### Problem
For the records that follow, please set down exactly the lines between the one holding "- **Port conflicts:**" and the one holding "- **Calendar View**: Introduce", inclusive, and only those.

----------

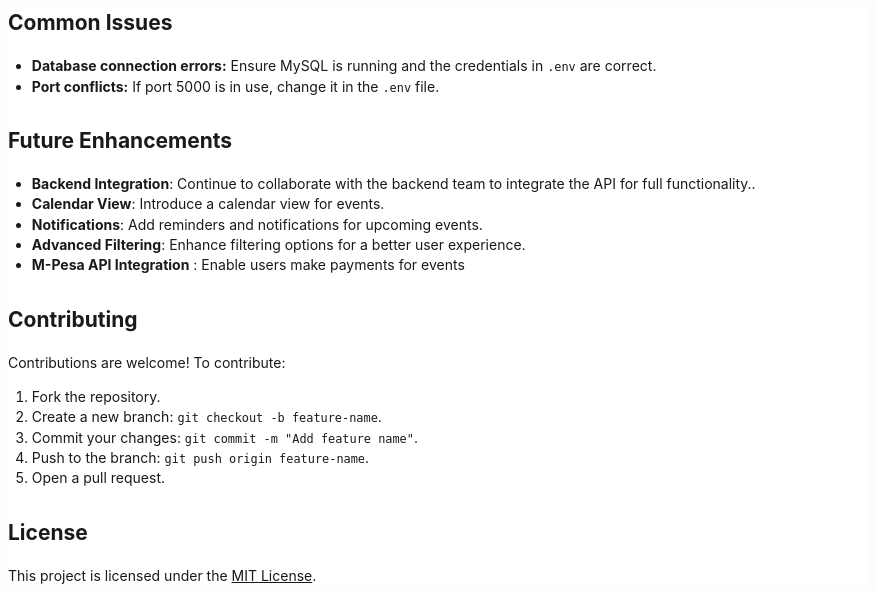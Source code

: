## Common Issues

- **Database connection errors:** Ensure MySQL is running and the credentials in `.env` are correct.
- **Port conflicts:** If port 5000 is in use, change it in the `.env` file.


## Future Enhancements
- **Backend Integration**: Continue to collaborate with the backend team to integrate the API for full functionality..
- **Calendar View**: Introduce a calendar view for events.
- **Notifications**: Add reminders and notifications for upcoming events.
- **Advanced Filtering**: Enhance filtering options for a better user experience.
- **M-Pesa API Integration** : Enable users make payments for events 

## Contributing
Contributions are welcome! To contribute:
1. Fork the repository.
2. Create a new branch: `git checkout -b feature-name`.
3. Commit your changes: `git commit -m "Add feature name"`.
4. Push to the branch: `git push origin feature-name`.
5. Open a pull request.

## License
This project is licensed under the [MIT License](LICENSE).
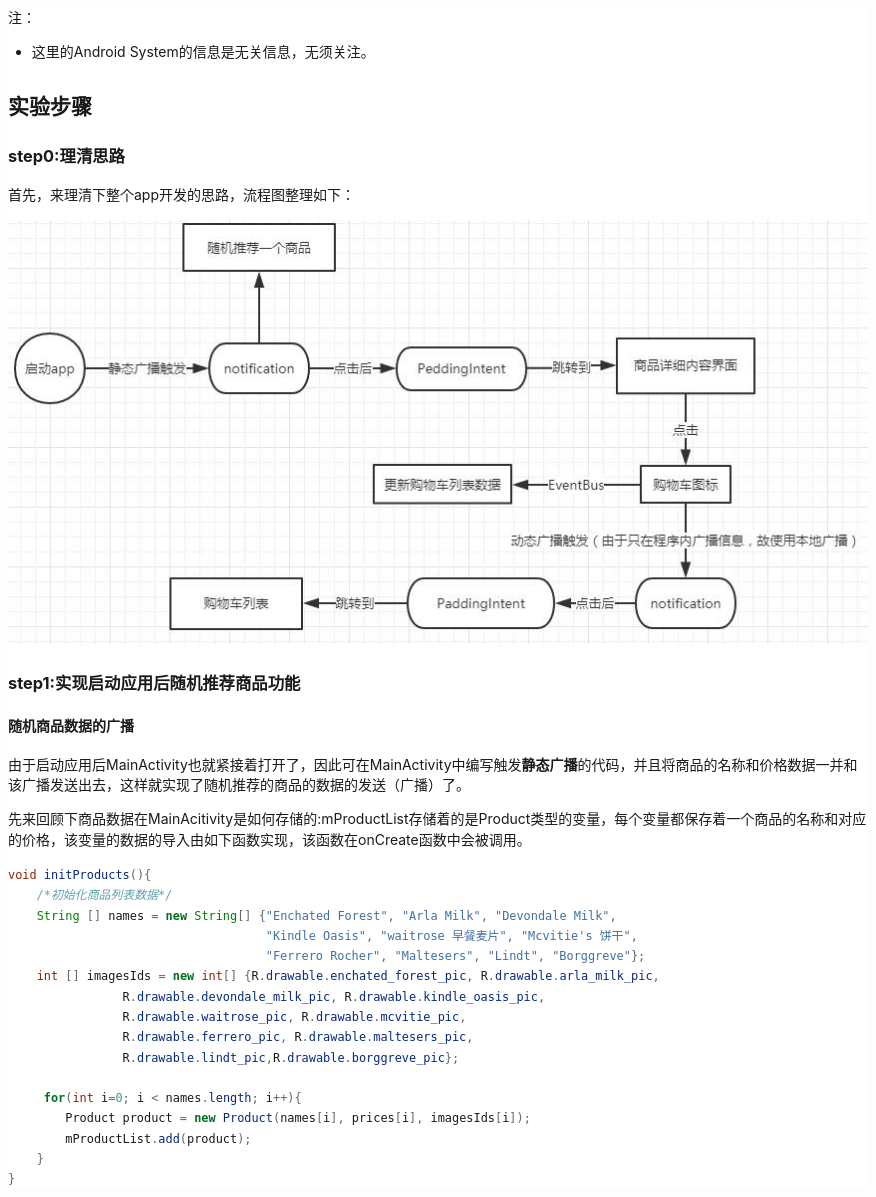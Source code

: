 
注：

- 这里的Android System的信息是无关信息，无须关注。

## 实验步骤

### step0:理清思路

首先，来理清下整个app开发的思路，流程图整理如下：

![](./images/2.jpg)


### step1:实现启动应用后随机推荐商品功能

#### 随机商品数据的广播

由于启动应用后MainActivity也就紧接着打开了，因此可在MainActivity中编写触发**静态广播**的代码，并且将商品的名称和价格数据一并和该广播发送出去，这样就实现了随机推荐的商品的数据的发送（广播）了。

先来回顾下商品数据在MainAcitivity是如何存储的:mProductList存储着的是Product类型的变量，每个变量都保存着一个商品的名称和对应的价格，该变量的数据的导入由如下函数实现，该函数在onCreate函数中会被调用。

```java
void initProducts(){
    /*初始化商品列表数据*/
    String [] names = new String[] {"Enchated Forest", "Arla Milk", "Devondale Milk",
                                    "Kindle Oasis", "waitrose 早餐麦片", "Mcvitie's 饼干",
                                    "Ferrero Rocher", "Maltesers", "Lindt", "Borggreve"};
    int [] imagesIds = new int[] {R.drawable.enchated_forest_pic, R.drawable.arla_milk_pic,
                R.drawable.devondale_milk_pic, R.drawable.kindle_oasis_pic,
                R.drawable.waitrose_pic, R.drawable.mcvitie_pic,
                R.drawable.ferrero_pic, R.drawable.maltesers_pic,
                R.drawable.lindt_pic,R.drawable.borggreve_pic};

     for(int i=0; i < names.length; i++){
        Product product = new Product(names[i], prices[i], imagesIds[i]);
        mProductList.add(product);
    }
}
```
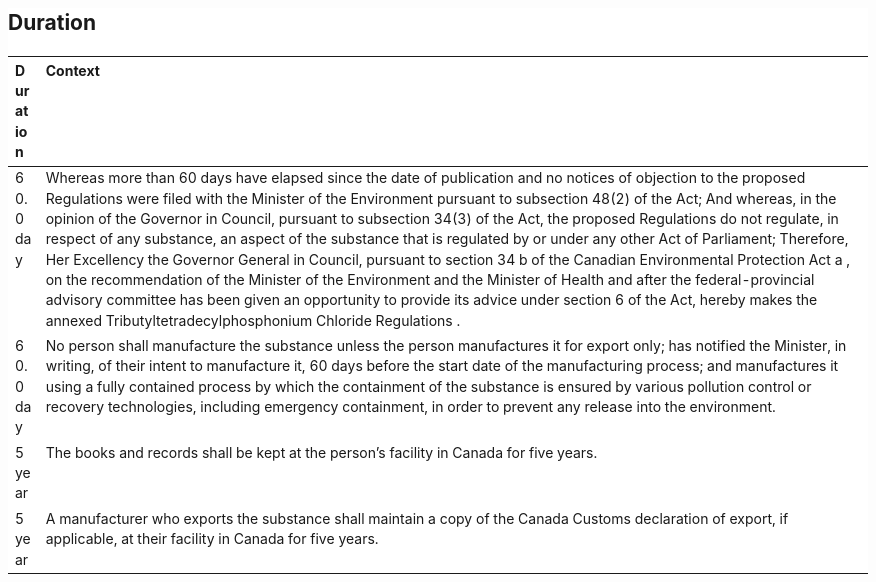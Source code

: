 
## Duration
| Duration   | Context                                                                                                                                                                                                                                                                                                                                                                                                                                                                                                                                                                                                                                                                                                                                                                                                                                                                                                                           |
|:-----------|:----------------------------------------------------------------------------------------------------------------------------------------------------------------------------------------------------------------------------------------------------------------------------------------------------------------------------------------------------------------------------------------------------------------------------------------------------------------------------------------------------------------------------------------------------------------------------------------------------------------------------------------------------------------------------------------------------------------------------------------------------------------------------------------------------------------------------------------------------------------------------------------------------------------------------------|
| 60.0 day   | Whereas more than 60 days have elapsed since the date of publication and no notices of objection to the proposed Regulations were filed with the Minister of the Environment pursuant to subsection 48(2) of the Act; And whereas, in the opinion of the Governor in Council, pursuant to subsection 34(3) of the Act, the proposed Regulations do not regulate, in respect of any substance, an aspect of the substance that is regulated by or under any other Act of Parliament; Therefore, Her Excellency the Governor General in Council, pursuant to section 34 b  of the  Canadian Environmental Protection Act a , on the recommendation of the Minister of the Environment and the Minister of Health and after the federal-provincial advisory committee has been given an opportunity to provide its advice under section 6 of the Act, hereby makes the annexed  Tributyltetradecylphosphonium Chloride Regulations . |
| 60.0 day   | No person shall manufacture the substance unless the person manufactures it for export only; has notified the Minister, in writing, of their intent to manufacture it, 60 days before the start date of the manufacturing process; and manufactures it using a fully contained process by which the containment of the substance is ensured by various pollution control or recovery technologies, including emergency containment, in order to prevent any release into the environment.                                                                                                                                                                                                                                                                                                                                                                                                                                         |
| 5 year     | The books and records shall be kept at the person’s facility in Canada for five years.                                                                                                                                                                                                                                                                                                                                                                                                                                                                                                                                                                                                                                                                                                                                                                                                                                            |
| 5 year     | A manufacturer who exports the substance shall maintain a copy of the Canada Customs declaration of export, if applicable, at their facility in Canada for five years.                                                                                                                                                                                                                                                                                                                                                                                                                                                                                                                                                                                                                                                                                                                                                            |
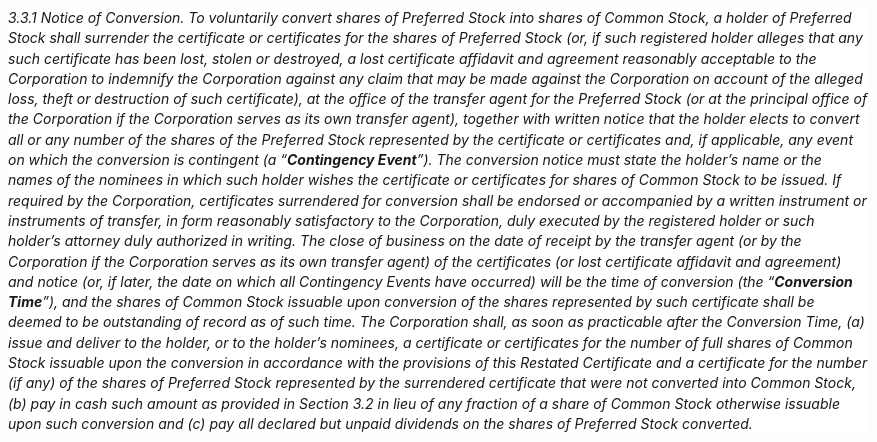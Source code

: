 ###### 3.3.1 *Notice of Conversion*. To voluntarily convert shares of Preferred Stock into shares of Common Stock, a holder of Preferred Stock shall surrender the certificate or certificates for the shares of Preferred Stock (or, if such registered holder alleges that any such certificate has been lost, stolen or destroyed, a lost certificate affidavit and agreement reasonably acceptable to the Corporation to indemnify the Corporation against any claim that may be made against the Corporation on account of the alleged loss, theft or destruction of such certificate), at the office of the transfer agent for the Preferred Stock (or at the principal office of the Corporation if the Corporation serves as its own transfer agent), together with written notice that the holder elects to convert all or any number of the shares of the Preferred Stock represented by the certificate or certificates and, if applicable, any event on which the conversion is contingent (a “***Contingency Event***”). The conversion notice must state the holder’s name or the names of the nominees in which such holder wishes the certificate or certificates for shares of Common Stock to be issued. If required by the Corporation, certificates surrendered for conversion shall be endorsed or accompanied by a written instrument or instruments of transfer, in form reasonably satisfactory to the Corporation, duly executed by the registered holder or such holder’s attorney duly authorized in writing. The close of business on the date of receipt by the transfer agent (or by the Corporation if the Corporation serves as its own transfer agent) of the certificates (or lost certificate affidavit and agreement) and notice (or, if later, the date on which all Contingency Events have occurred) will be the time of conversion (the “***Conversion Time***”), and the shares of Common Stock issuable upon conversion of the shares represented by such certificate shall be deemed to be outstanding of record as of such time. The Corporation shall, as soon as practicable after the Conversion Time, (a) issue and deliver to the holder, or to the holder’s nominees, a certificate or certificates for the number of full shares of Common Stock issuable upon the conversion in accordance with the provisions of this Restated Certificate and a certificate for the number (if any) of the shares of Preferred Stock represented by the surrendered certificate that were not converted into Common Stock, (b) pay in cash such amount as provided in Section 3.2 in lieu of any fraction of a share of Common Stock otherwise issuable upon such conversion and (c) pay all declared but unpaid dividends on the shares of Preferred Stock converted.

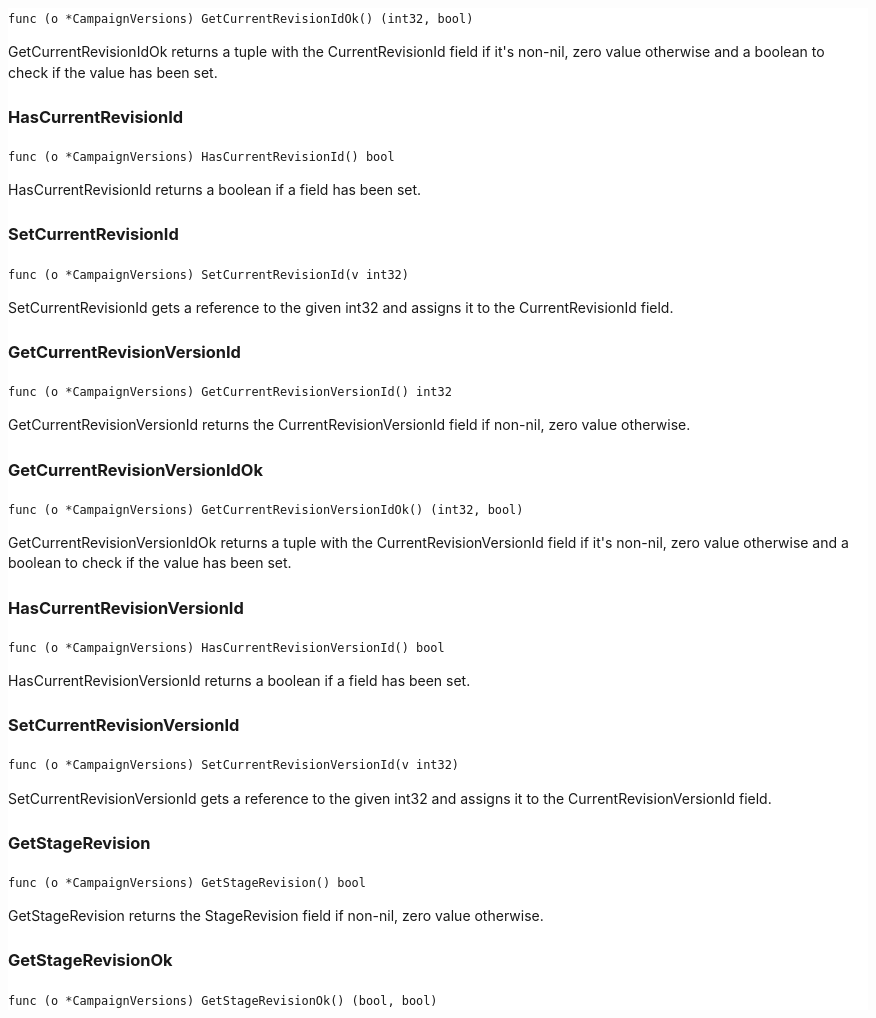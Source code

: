 `func (o *CampaignVersions) GetCurrentRevisionIdOk() (int32, bool)`

GetCurrentRevisionIdOk returns a tuple with the CurrentRevisionId field if it's non-nil, zero value otherwise
and a boolean to check if the value has been set.

### HasCurrentRevisionId

`func (o *CampaignVersions) HasCurrentRevisionId() bool`

HasCurrentRevisionId returns a boolean if a field has been set.

### SetCurrentRevisionId

`func (o *CampaignVersions) SetCurrentRevisionId(v int32)`

SetCurrentRevisionId gets a reference to the given int32 and assigns it to the CurrentRevisionId field.

### GetCurrentRevisionVersionId

`func (o *CampaignVersions) GetCurrentRevisionVersionId() int32`

GetCurrentRevisionVersionId returns the CurrentRevisionVersionId field if non-nil, zero value otherwise.

### GetCurrentRevisionVersionIdOk

`func (o *CampaignVersions) GetCurrentRevisionVersionIdOk() (int32, bool)`

GetCurrentRevisionVersionIdOk returns a tuple with the CurrentRevisionVersionId field if it's non-nil, zero value otherwise
and a boolean to check if the value has been set.

### HasCurrentRevisionVersionId

`func (o *CampaignVersions) HasCurrentRevisionVersionId() bool`

HasCurrentRevisionVersionId returns a boolean if a field has been set.

### SetCurrentRevisionVersionId

`func (o *CampaignVersions) SetCurrentRevisionVersionId(v int32)`

SetCurrentRevisionVersionId gets a reference to the given int32 and assigns it to the CurrentRevisionVersionId field.

### GetStageRevision

`func (o *CampaignVersions) GetStageRevision() bool`

GetStageRevision returns the StageRevision field if non-nil, zero value otherwise.

### GetStageRevisionOk

`func (o *CampaignVersions) GetStageRevisionOk() (bool, bool)`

----------

### Solution below
- **Port conflicts:** If port 5000 is in use, change it in the `.env` file.


## Future Enhancements
- **Backend Integration**: Continue to collaborate with the backend team to integrate the API for full functionality..
- **Calendar View**: Introduce a calendar view for events.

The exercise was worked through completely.